**Aim of the task**
Please output exactly the lines that run from the line with "此脚手架只安装了一些和 Koa2 不冲突的搭建" through the final line of the data, inclusive, and nothing more.

BEGIN Provided information

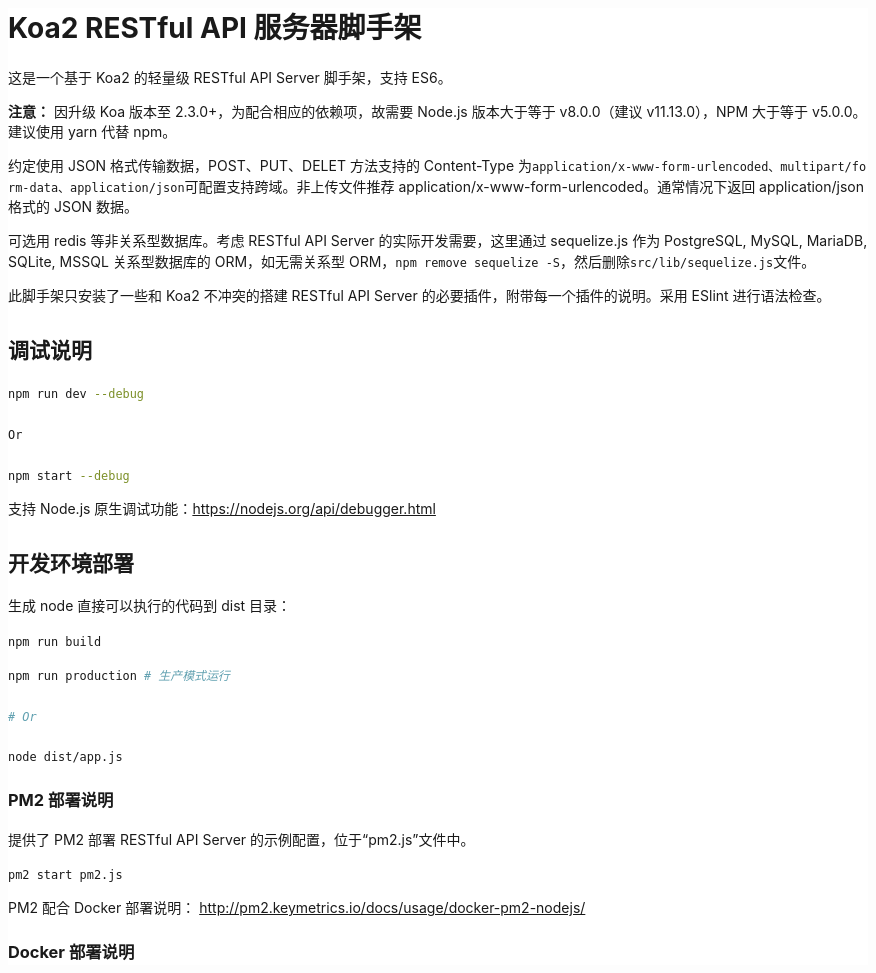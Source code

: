 # Koa2 RESTful API 服务器脚手架

这是一个基于 Koa2 的轻量级 RESTful API Server 脚手架，支持 ES6。

**注意：** 因升级 Koa 版本至 2.3.0+，为配合相应的依赖项，故需要 Node.js 版本大于等于 v8.0.0（建议 v11.13.0），NPM 大于等于 v5.0.0。建议使用 yarn 代替 npm。

约定使用 JSON 格式传输数据，POST、PUT、DELET 方法支持的 Content-Type 为`application/x-www-form-urlencoded、multipart/form-data、application/json`可配置支持跨域。非上传文件推荐 application/x-www-form-urlencoded。通常情况下返回 application/json 格式的 JSON 数据。

可选用 redis 等非关系型数据库。考虑 RESTful API Server 的实际开发需要，这里通过 sequelize.js 作为 PostgreSQL, MySQL, MariaDB, SQLite, MSSQL 关系型数据库的 ORM，如无需关系型 ORM，`npm remove sequelize -S`，然后删除`src/lib/sequelize.js`文件。

此脚手架只安装了一些和 Koa2 不冲突的搭建 RESTful API Server 的必要插件，附带每一个插件的说明。采用 ESlint 进行语法检查。

## 调试说明

```bash
npm run dev --debug

Or

npm start --debug
```

支持 Node.js 原生调试功能：https://nodejs.org/api/debugger.html

## 开发环境部署

生成 node 直接可以执行的代码到 dist 目录：

```bash
npm run build
```

```bash
npm run production # 生产模式运行

# Or

node dist/app.js
```

### PM2 部署说明

提供了 PM2 部署 RESTful API Server 的示例配置，位于“pm2.js”文件中。

```bash
pm2 start pm2.js
```

PM2 配合 Docker 部署说明： http://pm2.keymetrics.io/docs/usage/docker-pm2-nodejs/

### Docker 部署说明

END Provided information

**Exercise result**
此脚手架只安装了一些和 Koa2 不冲突的搭建 RESTful API Server 的必要插件，附带每一个插件的说明。采用 ESlint 进行语法检查。

## 调试说明

```bash
npm run dev --debug

Or

npm start --debug
```

支持 Node.js 原生调试功能：https://nodejs.org/api/debugger.html

## 开发环境部署

生成 node 直接可以执行的代码到 dist 目录：

```bash
npm run build
```

```bash
npm run production # 生产模式运行

# Or

node dist/app.js
```

### PM2 部署说明

提供了 PM2 部署 RESTful API Server 的示例配置，位于“pm2.js”文件中。

```bash
pm2 start pm2.js
```

PM2 配合 Docker 部署说明： http://pm2.keymetrics.io/docs/usage/docker-pm2-nodejs/

### Docker 部署说明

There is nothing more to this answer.